Kaneisha: Yes, and it’s interesting because people think, I’m going to say no to this opportunity being presented to me so when I’m like, girl, obviously I cannot make guarantees, don’t put me in prison, but my spiritual guarantee based on the tremendous number of testimonial videos you can watch of people who look just like you is, like, I did it for them. I can literally get you into your dream school with a full scholarship. And when that person says, you know, I just bought a car – this really happened this last week…

Rachel: I can’t even, take that car back. Take it back.

Kaneisha: That’s a good point, or drive Uber and Lyft on weekends or use Turo and rent it out when you’re not using it. It’s like you think that saying no to yourself and not doing this means you’re going to be comfortable, but that’s not how it works. You’re going to be uncomfortable if you work with me because it’s going to be things, writing essays, working on your resume, it’s confronting fears on inadequacy. But it’s also going to be uncomfortable sitting and staying stuck and knowing what you’re capable of with the right help but you’re not doing it. So it’s not like, I get to have my blankie and be comfortable or I get to be tortured and uncomfortable. You’re going to be uncomfortable either way.

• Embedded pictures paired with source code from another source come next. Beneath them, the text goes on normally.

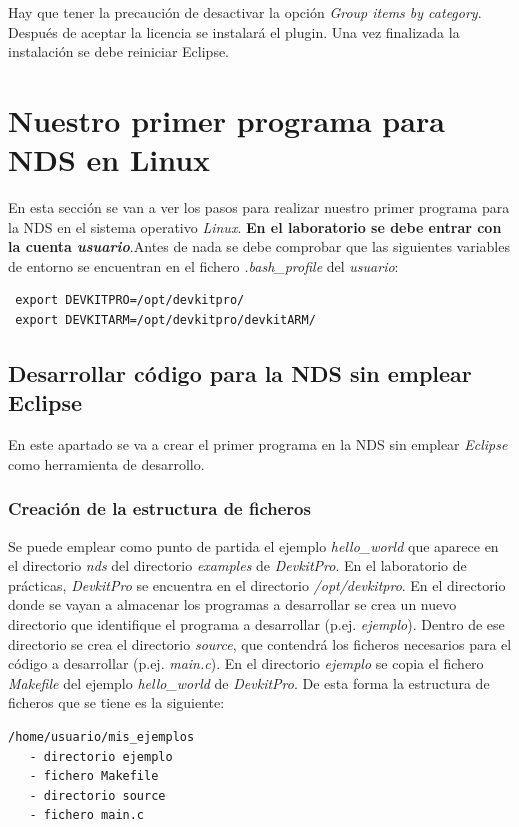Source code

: Hay que tener la precaución de desactivar la opción \textit{Group items by category}. Después de aceptar la licencia se instalará el plugin. Una vez finalizada la instalación se debe reiniciar Eclipse.

\section{Nuestro primer programa para NDS en Linux}
En esta sección se van a ver los pasos para realizar nuestro primer programa para la NDS en el sistema operativo \textit{Linux}. \textbf{En el laboratorio se debe entrar con la cuenta \textit{usuario}}.Antes de nada se debe comprobar que las siguientes variables de entorno se encuentran en el fichero \textit{.bash\_profile} del \textit{usuario}:
\begin{verbatim}
 export DEVKITPRO=/opt/devkitpro/
 export DEVKITARM=/opt/devkitpro/devkitARM/
\end{verbatim}

\subsection{Desarrollar código para la NDS sin emplear Eclipse}
En este apartado se va a crear el primer programa en la NDS sin emplear \textit{Eclipse} como herramienta de desarrollo.

\subsubsection{Creación de la estructura de ficheros}
Se puede emplear como punto de partida el ejemplo  \textit{hello\_world} que aparece en el directorio \textit{nds} del directorio \textit{examples} de  \textit{DevkitPro}. En  el laboratorio de prácticas, \textit{DevkitPro} se encuentra en el directorio \textit{/opt/devkitpro}. En el directorio donde se vayan a almacenar los programas a desarro\-llar se crea un nuevo directorio que identifique el programa a desarrollar (p.ej. \textit{ejemplo}). Dentro de ese directorio se crea el directorio \textit{source}, que contendrá los ficheros necesarios para el código a desarrollar (p.ej. \textit{main.c}). En el directorio \textit{ejemplo} se copia el fichero \textit{Makefile} del  ejemplo  \textit{hello\_world} de \textit{DevkitPro}. De esta forma la estructura de ficheros que se tiene es la siguiente:
\begin{verbatim}
/home/usuario/mis_ejemplos
   - directorio ejemplo
   - fichero Makefile
   - directorio source
   - fichero main.c
\end{verbatim}

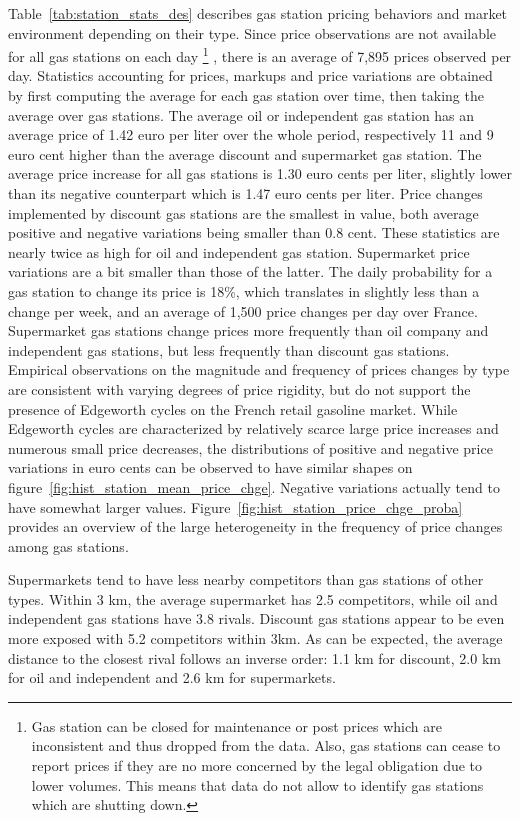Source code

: \documentclass[english]{article}
\begin{document}
Table~\ref{tab:station_stats_des} describes gas station pricing behaviors and market environment depending on their type. Since price observations are not available for all gas stations on each day%
\footnote{Gas station can be closed for maintenance or post prices which are inconsistent and thus dropped from the data. Also, gas stations can cease to report prices if they are no more concerned by the legal obligation due to lower volumes. This means that data do not allow to identify gas stations which are shutting down.}%
, there is an average of 7,895 prices observed per day. Statistics accounting for prices, markups and price variations are obtained by first computing the average for each gas station over time, then taking the average over gas stations. The average oil or independent gas station has an average price of 1.42 euro per liter over the whole period, respectively 11 and 9 euro cent higher than the average discount and supermarket gas station. The average price increase for all gas stations is 1.30 euro cents per liter, slightly lower than its negative counterpart which is 1.47 euro cents per liter. Price changes implemented by discount gas stations are the smallest in value, both average positive and negative variations being smaller than 0.8 cent. These statistics are nearly twice as high for oil and independent gas station. Supermarket price variations are a bit smaller than those of the latter. The daily probability for a gas station to change its price is 18\%, which translates in slightly less than a change per week, and an average of 1,500 price changes per day over France. Supermarket gas stations change prices more frequently than oil company and independent gas stations, but less frequently than discount gas stations. Empirical observations on the magnitude and frequency of prices changes by type are consistent with varying degrees of price rigidity, but do not support the presence of Edgeworth cycles on the French retail gasoline market. While Edgeworth cycles are characterized by relatively scarce large price increases and numerous small price decreases, the distributions of positive and negative price variations in euro cents can be observed to have similar shapes on figure~\ref{fig:hist_station_mean_price_chge}. Negative variations actually tend to have somewhat larger values. Figure~\ref{fig:hist_station_price_chge_proba} provides an overview of the large heterogeneity in the frequency of price changes among gas stations.

Supermarkets tend to have less nearby competitors than gas stations of other types. Within 3 km, the average supermarket has 2.5 competitors, while oil and independent gas stations have 3.8 rivals. Discount gas stations appear to be even more exposed with 5.2 competitors within 3km. As can be expected, the average distance to the closest rival follows an inverse order: 1.1 km for discount, 2.0 km for oil and independent and 2.6 km for supermarkets.
\end{document}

Rachel: Exactly, choose the discomfort that gets you to the level that you want to be at. Okay, so something I really, really wanted to ask you about, I saw you posted this on Facebook and I feel like this comes up a lot with my clients where they think there’s a hierarchy of clientele and they think one kind of client is better than another kind of client. And I’m like, listen, if you fit my ideal client profile and you have money then you are an ideal client. What else is there?

You posted an image of a Facebook ad that you run and it was like, a squad of black women looking fierce. And the caption on the post that you put up on Facebook was, “Love the ones who love you,” or something like that.

Kaneisha: That’s exactly what it said, yep.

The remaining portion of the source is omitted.